Offshoring will Follow

It’s likely that somewhere along the line you will ask yourself how off shoring some or all of the functions fits in. In my opinion, if you can centralize functions and positions in the United States, you can seriously begin to consider offshoring some or all of the pieces. Kforce began in the U.S. with its NRC in Tampa and today it also has a team in the Philippines, enabling the company to recruit 24/7.

India and the Philippines are the two most popular countries being used for offshoring. Meanwhile countries in central Europe and the Ukraine are picking up some momentum. Language skill and U.S. cultural understanding should be a key component in your evaluation, especially if you design any aspect of your off shore effort to have direct client or candidate interface.

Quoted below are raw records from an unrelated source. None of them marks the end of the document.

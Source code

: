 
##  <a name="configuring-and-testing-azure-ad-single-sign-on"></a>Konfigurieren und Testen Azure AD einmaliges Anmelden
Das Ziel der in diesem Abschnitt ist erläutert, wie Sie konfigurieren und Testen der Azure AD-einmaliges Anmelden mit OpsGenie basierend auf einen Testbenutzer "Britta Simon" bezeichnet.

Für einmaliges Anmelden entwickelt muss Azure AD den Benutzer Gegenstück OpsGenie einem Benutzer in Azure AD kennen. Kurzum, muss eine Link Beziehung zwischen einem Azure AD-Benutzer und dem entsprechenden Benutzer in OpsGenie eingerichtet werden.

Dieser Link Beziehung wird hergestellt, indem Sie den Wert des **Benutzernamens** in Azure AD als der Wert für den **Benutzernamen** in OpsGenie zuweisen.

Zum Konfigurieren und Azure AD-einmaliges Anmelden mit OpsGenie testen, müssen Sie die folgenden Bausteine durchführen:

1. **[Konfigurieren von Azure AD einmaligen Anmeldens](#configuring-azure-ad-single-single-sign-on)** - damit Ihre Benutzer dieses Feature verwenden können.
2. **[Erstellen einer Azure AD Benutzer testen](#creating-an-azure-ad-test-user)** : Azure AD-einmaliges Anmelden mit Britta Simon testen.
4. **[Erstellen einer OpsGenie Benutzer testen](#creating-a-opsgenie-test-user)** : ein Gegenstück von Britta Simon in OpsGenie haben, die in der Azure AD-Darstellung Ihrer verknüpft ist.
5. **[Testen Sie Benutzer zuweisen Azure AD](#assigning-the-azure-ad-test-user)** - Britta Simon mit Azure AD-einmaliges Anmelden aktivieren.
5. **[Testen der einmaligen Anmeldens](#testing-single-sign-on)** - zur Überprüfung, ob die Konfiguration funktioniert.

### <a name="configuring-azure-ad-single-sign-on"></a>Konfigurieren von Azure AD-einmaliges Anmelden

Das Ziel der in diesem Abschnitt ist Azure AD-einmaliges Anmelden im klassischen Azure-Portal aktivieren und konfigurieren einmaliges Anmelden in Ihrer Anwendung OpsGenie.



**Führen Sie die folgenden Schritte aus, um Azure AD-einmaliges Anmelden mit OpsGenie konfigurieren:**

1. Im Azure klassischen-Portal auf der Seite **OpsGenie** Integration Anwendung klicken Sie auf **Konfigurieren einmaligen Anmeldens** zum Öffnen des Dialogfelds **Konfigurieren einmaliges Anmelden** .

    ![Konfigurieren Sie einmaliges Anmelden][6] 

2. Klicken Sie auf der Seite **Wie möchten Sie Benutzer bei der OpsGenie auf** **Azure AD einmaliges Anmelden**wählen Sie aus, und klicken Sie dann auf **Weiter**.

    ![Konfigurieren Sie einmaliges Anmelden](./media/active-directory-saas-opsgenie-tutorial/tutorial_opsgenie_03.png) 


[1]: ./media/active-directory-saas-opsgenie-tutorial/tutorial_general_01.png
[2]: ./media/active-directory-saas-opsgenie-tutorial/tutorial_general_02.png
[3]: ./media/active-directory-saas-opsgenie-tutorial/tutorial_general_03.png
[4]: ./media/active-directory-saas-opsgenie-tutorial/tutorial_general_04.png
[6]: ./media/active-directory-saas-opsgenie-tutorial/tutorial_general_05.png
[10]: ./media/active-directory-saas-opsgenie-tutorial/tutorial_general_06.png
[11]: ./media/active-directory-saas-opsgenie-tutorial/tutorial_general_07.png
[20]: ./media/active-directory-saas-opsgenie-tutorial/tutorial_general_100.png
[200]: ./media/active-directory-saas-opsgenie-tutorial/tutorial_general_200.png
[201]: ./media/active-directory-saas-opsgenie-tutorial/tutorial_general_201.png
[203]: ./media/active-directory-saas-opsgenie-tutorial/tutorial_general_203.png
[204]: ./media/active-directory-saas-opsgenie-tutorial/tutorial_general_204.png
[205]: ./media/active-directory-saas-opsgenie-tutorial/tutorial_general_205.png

It’s important to emphasize that it’s very difficult to off shore an undefined process. There will likely be a great amount of frustration with your results unless you go through the effort of process mapping your functions and positions.

Moving too fast without a well thought-out plan for success is a recipe for disaster. In my experience, the extra time, effort and cost spent to create a well-defined and clearly measureable plan will absolutely pay off .

Conclusion

The marketplace is moving in this direction and without some type of effort to create a lower cost recruiting and fulfillment model, you could be left behind. This could mean severe reduction in company profits as centralized recruiting takes off.

But it’s not just about costs.

There are other benefits to centralized recruiting, such as improved fill ratios and happier clients. At the same time, there are also many risks associated with such an effort if not properly planned by an experienced team. Centralized recruiting is a fast-growing trend that is not going away. But do your due diligence before jumping in the hub.

Greg Palmer is the former CEO of Remedy Temp Inc. and founder of GPalmer and Associates, a management-consulting firm focused on the staffing industry. You can find the recently published GPalmer temp labor forecasts and related material on the GPalmer website www.GPalmerandassociates.com.

[SIDEBAR]

Why It’s Growing

It’s been widely reported that gross profit margins have come under attack over the last 10 to 15 years. For example, gross profit percentages for the top 25 largest public staffing firms have gone from 24.8 percent in 1998 to 21.5 percent in 2010, according to data from Staffing Industry Analysts, which publishes this magazine. This margin pressure has been caused by the adoption of VMS and MSP models in the marketplace, increases in statutory costs (SUI and workers’ comp.), and pricing pressure due to the added effects of the recession.

The combination of these effects has forced firms with branch office networks to take a hard look at their operating models and cost structures. As gross profits have eroded by approximately 3.3 percentage points, so have net profits. That 3.3-point drop will typically represent anywhere from 25 percent to 50 percent of a company’s net profits. This has forced firms with office networks to reengineer their business models.

Today, these models are being used across all service lines — commercial, IT, healthcare, professional, contract, direct hire, RPO, VMS and MSP. There is not a skill category or service delivery model where staffing firms are not utilizing either a centralized or hybrid hub.